SIENA – Altra giornata decisiva per il comparto bancario italiano e per gli equilibri del risparmio gestito. In prima mattinata si riunisce il Consiglio di Amministrazione di Banca Monte dei Paschi di Siena, mentre Intesa Sanpaolo stringe i tempi per i dossier che approderanno alla prossima assise degli azionisti.

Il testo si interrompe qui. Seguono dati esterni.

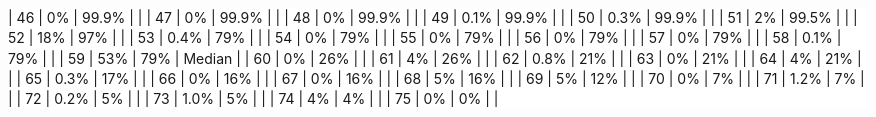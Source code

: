 | 46 | 0% | 99.9% |  |
| 47 | 0% | 99.9% |  |
| 48 | 0% | 99.9% |  |
| 49 | 0.1% | 99.9% |  |
| 50 | 0.3% | 99.9% |  |
| 51 | 2% | 99.5% |  |
| 52 | 18% | 97% |  |
| 53 | 0.4% | 79% |  |
| 54 | 0% | 79% |  |
| 55 | 0% | 79% |  |
| 56 | 0% | 79% |  |
| 57 | 0% | 79% |  |
| 58 | 0.1% | 79% |  |
| 59 | 53% | 79% | Median |
| 60 | 0% | 26% |  |
| 61 | 4% | 26% |  |
| 62 | 0.8% | 21% |  |
| 63 | 0% | 21% |  |
| 64 | 4% | 21% |  |
| 65 | 0.3% | 17% |  |
| 66 | 0% | 16% |  |
| 67 | 0% | 16% |  |
| 68 | 5% | 16% |  |
| 69 | 5% | 12% |  |
| 70 | 0% | 7% |  |
| 71 | 1.2% | 7% |  |
| 72 | 0.2% | 5% |  |
| 73 | 1.0% | 5% |  |
| 74 | 4% | 4% |  |
| 75 | 0% | 0% |  |
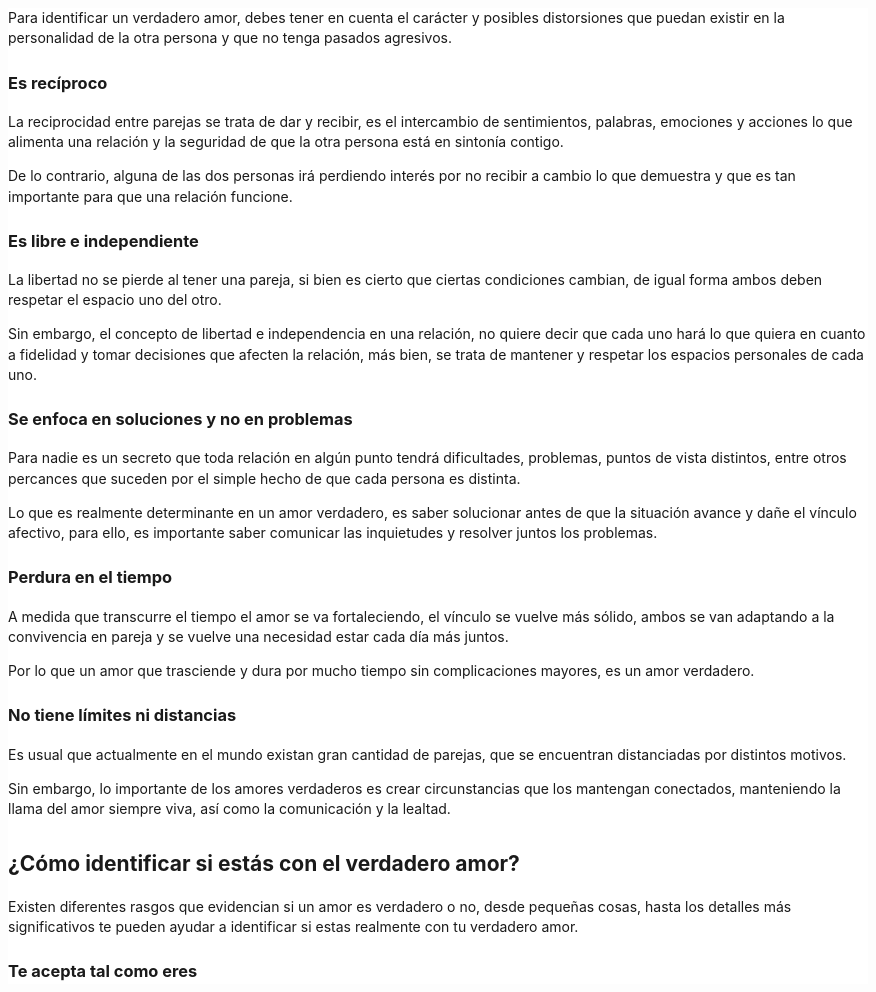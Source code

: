 Para identificar un verdadero amor, debes tener en cuenta el carácter y posibles distorsiones que puedan existir en la personalidad de la otra persona y que no tenga pasados agresivos.

### Es recíproco

La reciprocidad entre parejas se trata de dar y recibir, es el intercambio de sentimientos, palabras, emociones y acciones lo que alimenta una relación y la seguridad de que la otra persona está en sintonía contigo.

De lo contrario, alguna de las dos personas irá perdiendo interés por no recibir a cambio lo que demuestra y que es tan importante para que una relación funcione.

### Es libre e independiente

La libertad no se pierde al tener una pareja, si bien es cierto que ciertas condiciones cambian, de igual forma ambos deben respetar el espacio uno del otro.

Sin embargo, el concepto de libertad e independencia en una relación, no quiere decir que cada uno hará lo que quiera en cuanto a fidelidad y tomar decisiones que afecten la relación, más bien, se trata de mantener y respetar los espacios personales de cada uno.

### Se enfoca en soluciones y no en problemas

Para nadie es un secreto que toda relación en algún punto tendrá dificultades, problemas, puntos de vista distintos, entre otros percances que suceden por el simple hecho de que cada persona es distinta.

Lo que es realmente determinante en un amor verdadero, es saber solucionar antes de que la situación avance y dañe el vínculo afectivo, para ello, es importante saber comunicar las inquietudes y resolver juntos los problemas.

### Perdura en el tiempo

A medida que transcurre el tiempo el amor se va fortaleciendo, el vínculo se vuelve más sólido, ambos se van adaptando a la convivencia en pareja y se vuelve una necesidad estar cada día más juntos.

Por lo que un amor que trasciende y dura por mucho tiempo sin complicaciones mayores, es un amor verdadero.

### No tiene límites ni distancias

Es usual que actualmente en el mundo existan gran cantidad de parejas, que se encuentran distanciadas por distintos motivos.

Sin embargo, lo importante de los amores verdaderos es crear circunstancias que los mantengan conectados, manteniendo la llama del amor siempre viva, así como la comunicación y la lealtad.

## ¿Cómo identificar si estás con el verdadero amor?

Existen diferentes rasgos que evidencian si un amor es verdadero o no, desde pequeñas cosas, hasta los detalles más significativos te pueden ayudar a identificar si estas realmente con tu verdadero amor.

### Te acepta tal como eres
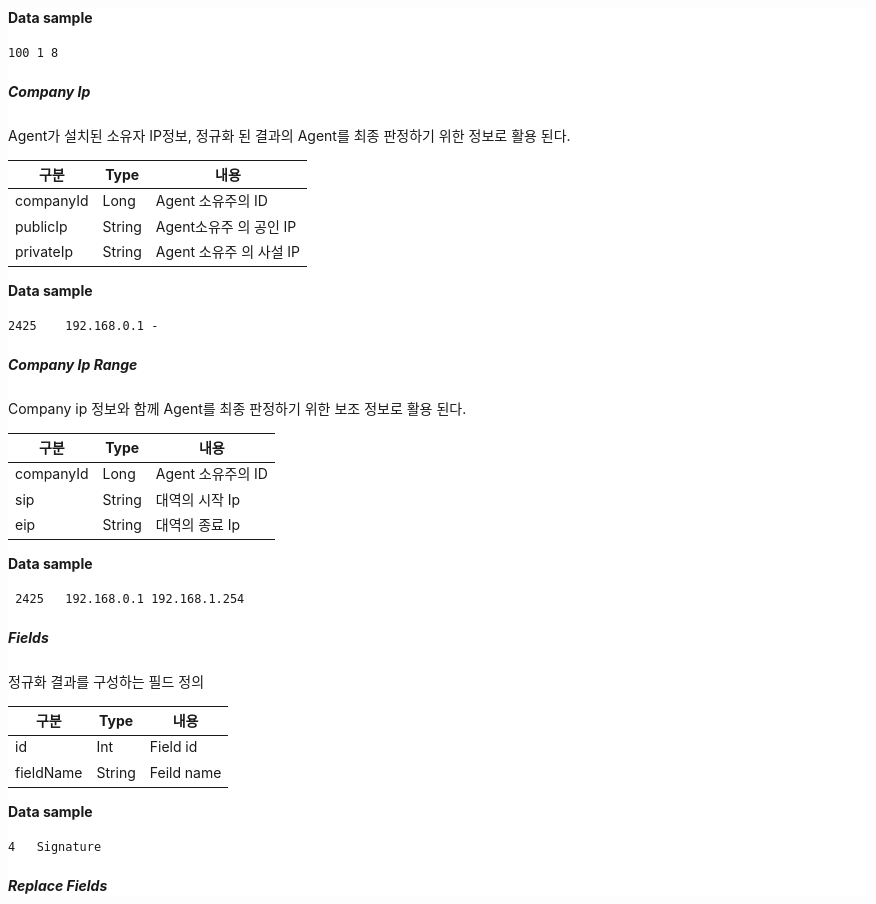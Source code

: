 **Data sample**

```
100 1 8
```

##### **Company Ip**

Agent가 설치된 소유자 IP정보, 정규화 된 결과의 Agent를 최종 판정하기 위한 정보로 활용 된다.

| 구분      | Type   | 내용                    |
| --------- | ------ | ----------------------- |
| companyId | Long   | Agent 소유주의 ID       |
| publicIp  | String | Agent소유주 의 공인 IP  |
| privateIp | String | Agent 소유주 의 사설 IP |

**Data sample**

```
2425	192.168.0.1	-
```

##### **Company Ip Range**

Company ip 정보와 함께 Agent를 최종 판정하기 위한 보조 정보로 활용 된다.

| 구분      | Type   | 내용              |
| --------- | ------ | ----------------- |
| companyId | Long   | Agent 소유주의 ID |
| sip       | String | 대역의 시작 Ip    |
| eip       | String | 대역의 종료 Ip    |

**Data sample**

```
 2425	192.168.0.1	192.168.1.254
```

##### Fields

정규화 결과를 구성하는 필드 정의

| 구분      | Type   | 내용       |
| --------- | ------ | ---------- |
| id        | Int    | Field id   |
| fieldName | String | Feild name |

**Data sample**

```
4	Signature
```

##### Replace Fields

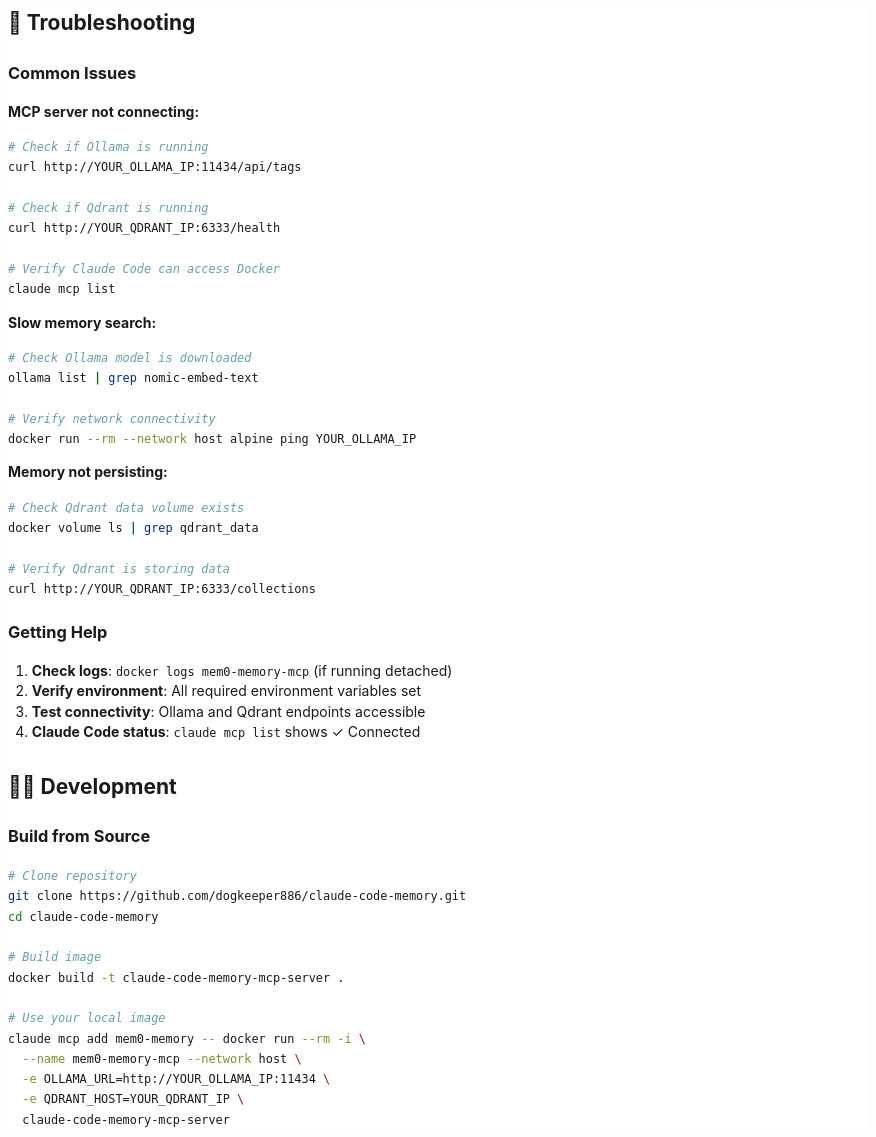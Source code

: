 ## 🐛 Troubleshooting

### Common Issues

**MCP server not connecting:**
```bash
# Check if Ollama is running
curl http://YOUR_OLLAMA_IP:11434/api/tags

# Check if Qdrant is running
curl http://YOUR_QDRANT_IP:6333/health

# Verify Claude Code can access Docker
claude mcp list
```

**Slow memory search:**
```bash
# Check Ollama model is downloaded
ollama list | grep nomic-embed-text

# Verify network connectivity
docker run --rm --network host alpine ping YOUR_OLLAMA_IP
```

**Memory not persisting:**
```bash
# Check Qdrant data volume exists
docker volume ls | grep qdrant_data

# Verify Qdrant is storing data
curl http://YOUR_QDRANT_IP:6333/collections
```

### Getting Help

1. **Check logs**: `docker logs mem0-memory-mcp` (if running detached)
2. **Verify environment**: All required environment variables set
3. **Test connectivity**: Ollama and Qdrant endpoints accessible
4. **Claude Code status**: `claude mcp list` shows ✓ Connected

## 🧑‍💻 Development

### Build from Source

```bash
# Clone repository
git clone https://github.com/dogkeeper886/claude-code-memory.git
cd claude-code-memory

# Build image
docker build -t claude-code-memory-mcp-server .

# Use your local image
claude mcp add mem0-memory -- docker run --rm -i \
  --name mem0-memory-mcp --network host \
  -e OLLAMA_URL=http://YOUR_OLLAMA_IP:11434 \
  -e QDRANT_HOST=YOUR_QDRANT_IP \
  claude-code-memory-mcp-server
```
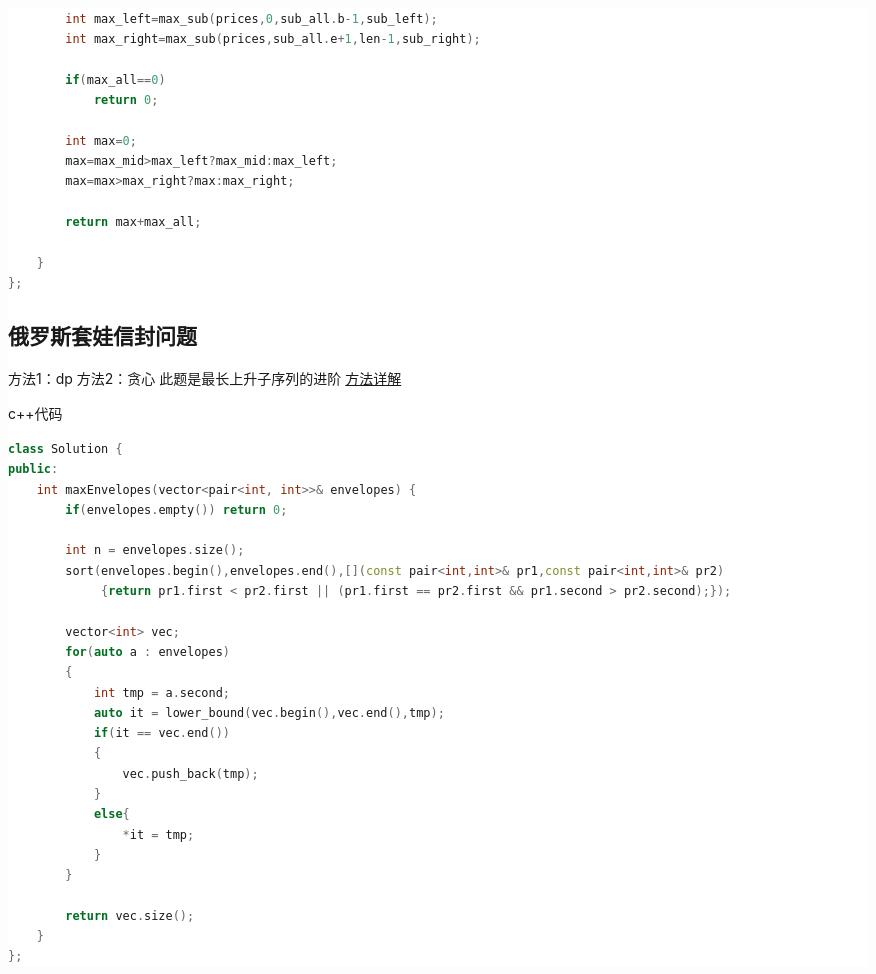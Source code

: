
 ```c++
        int max_left=max_sub(prices,0,sub_all.b-1,sub_left);
        int max_right=max_sub(prices,sub_all.e+1,len-1,sub_right);
        
        if(max_all==0)
            return 0;
        
        int max=0;
        max=max_mid>max_left?max_mid:max_left;
        max=max>max_right?max:max_right;
        
        return max+max_all;
        
    }
};
```

## 俄罗斯套娃信封问题

方法1：dp
方法2：贪心
此题是最长上升子序列的进阶
[方法详解](https://www.jianshu.com/p/9d9495ef4372)

c++代码
```c++
class Solution {
public:
    int maxEnvelopes(vector<pair<int, int>>& envelopes) {
        if(envelopes.empty()) return 0;
        
        int n = envelopes.size();
        sort(envelopes.begin(),envelopes.end(),[](const pair<int,int>& pr1,const pair<int,int>& pr2)
             {return pr1.first < pr2.first || (pr1.first == pr2.first && pr1.second > pr2.second);});
        
        vector<int> vec;
        for(auto a : envelopes)
        {
            int tmp = a.second;
            auto it = lower_bound(vec.begin(),vec.end(),tmp);
            if(it == vec.end())
            {
                vec.push_back(tmp);
            }
            else{
                *it = tmp;
            }
        }
        
        return vec.size();
    }
};
```


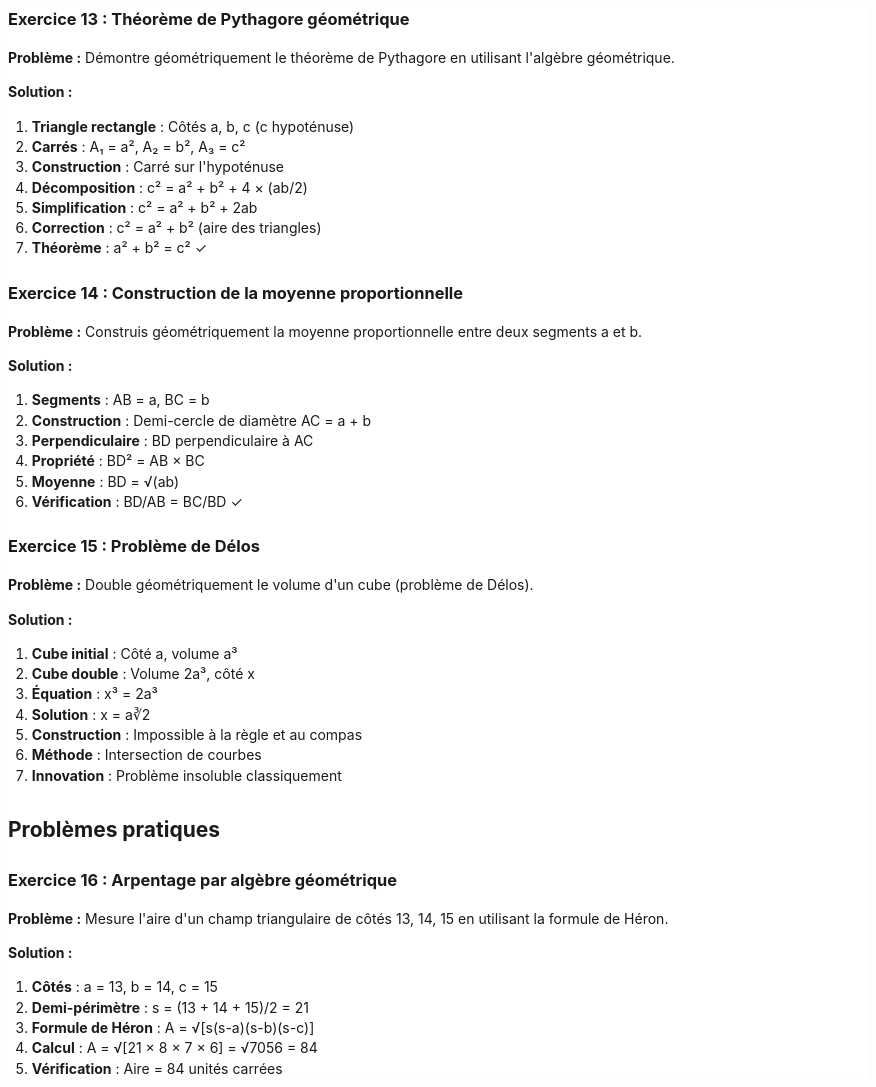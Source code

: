 ### **Exercice 13 : Théorème de Pythagore géométrique**

**Problème :** Démontre géométriquement le théorème de Pythagore en utilisant l'algèbre géométrique.

**Solution :**
1. **Triangle rectangle** : Côtés a, b, c (c hypoténuse)
2. **Carrés** : A₁ = a², A₂ = b², A₃ = c²
3. **Construction** : Carré sur l'hypoténuse
4. **Décomposition** : c² = a² + b² + 4 × (ab/2)
5. **Simplification** : c² = a² + b² + 2ab
6. **Correction** : c² = a² + b² (aire des triangles)
7. **Théorème** : a² + b² = c² ✓

### **Exercice 14 : Construction de la moyenne proportionnelle**

**Problème :** Construis géométriquement la moyenne proportionnelle entre deux segments a et b.

**Solution :**
1. **Segments** : AB = a, BC = b
2. **Construction** : Demi-cercle de diamètre AC = a + b
3. **Perpendiculaire** : BD perpendiculaire à AC
4. **Propriété** : BD² = AB × BC
5. **Moyenne** : BD = √(ab)
6. **Vérification** : BD/AB = BC/BD ✓

### **Exercice 15 : Problème de Délos**

**Problème :** Double géométriquement le volume d'un cube (problème de Délos).

**Solution :**
1. **Cube initial** : Côté a, volume a³
2. **Cube double** : Volume 2a³, côté x
3. **Équation** : x³ = 2a³
4. **Solution** : x = a∛2
5. **Construction** : Impossible à la règle et au compas
6. **Méthode** : Intersection de courbes
7. **Innovation** : Problème insoluble classiquement

## Problèmes pratiques

### **Exercice 16 : Arpentage par algèbre géométrique**

**Problème :** Mesure l'aire d'un champ triangulaire de côtés 13, 14, 15 en utilisant la formule de Héron.

**Solution :**
1. **Côtés** : a = 13, b = 14, c = 15
2. **Demi-périmètre** : s = (13 + 14 + 15)/2 = 21
3. **Formule de Héron** : A = √[s(s-a)(s-b)(s-c)]
4. **Calcul** : A = √[21 × 8 × 7 × 6] = √7056 = 84
5. **Vérification** : Aire = 84 unités carrées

Sul tavolo del vertice senese guidato dall’amministratore delegato Luigi Lovaglio figurano i nuovi assetti di governance e le contromosse strategiche al centro del risiko finanziario. Tra i punti all’ordine del giorno del Cda di Mps c’è la cooptazione di due nuovi consiglieri, insieme al punto della situazione sull’iter autorizzativo con la Banca Centrale Europea, Bankitalia, Consob e Antitrust relativo alle operazioni di riorganizzazione e alle residue valutazioni sulle opzioni di M&A.
Parallelamente, l’attenzione dei mercati è rivolta a Ca’ de Sass. Intesa Sanpaolo sta ultimando i passaggi propedeutici alla convocazione dell’assemblea straordinaria e ordinaria, chiamata a deliberare sulle politiche di remunerazione, i piani di incentivazione a lungo termine e le deleghe per eventuali operazioni sul capitale.
I fari di Piazza Affari restano puntati sulle prossime mosse delle due big del credito e sull’impatto che le deliberazioni odierne avranno sull’andamento dei titoli in Borsa.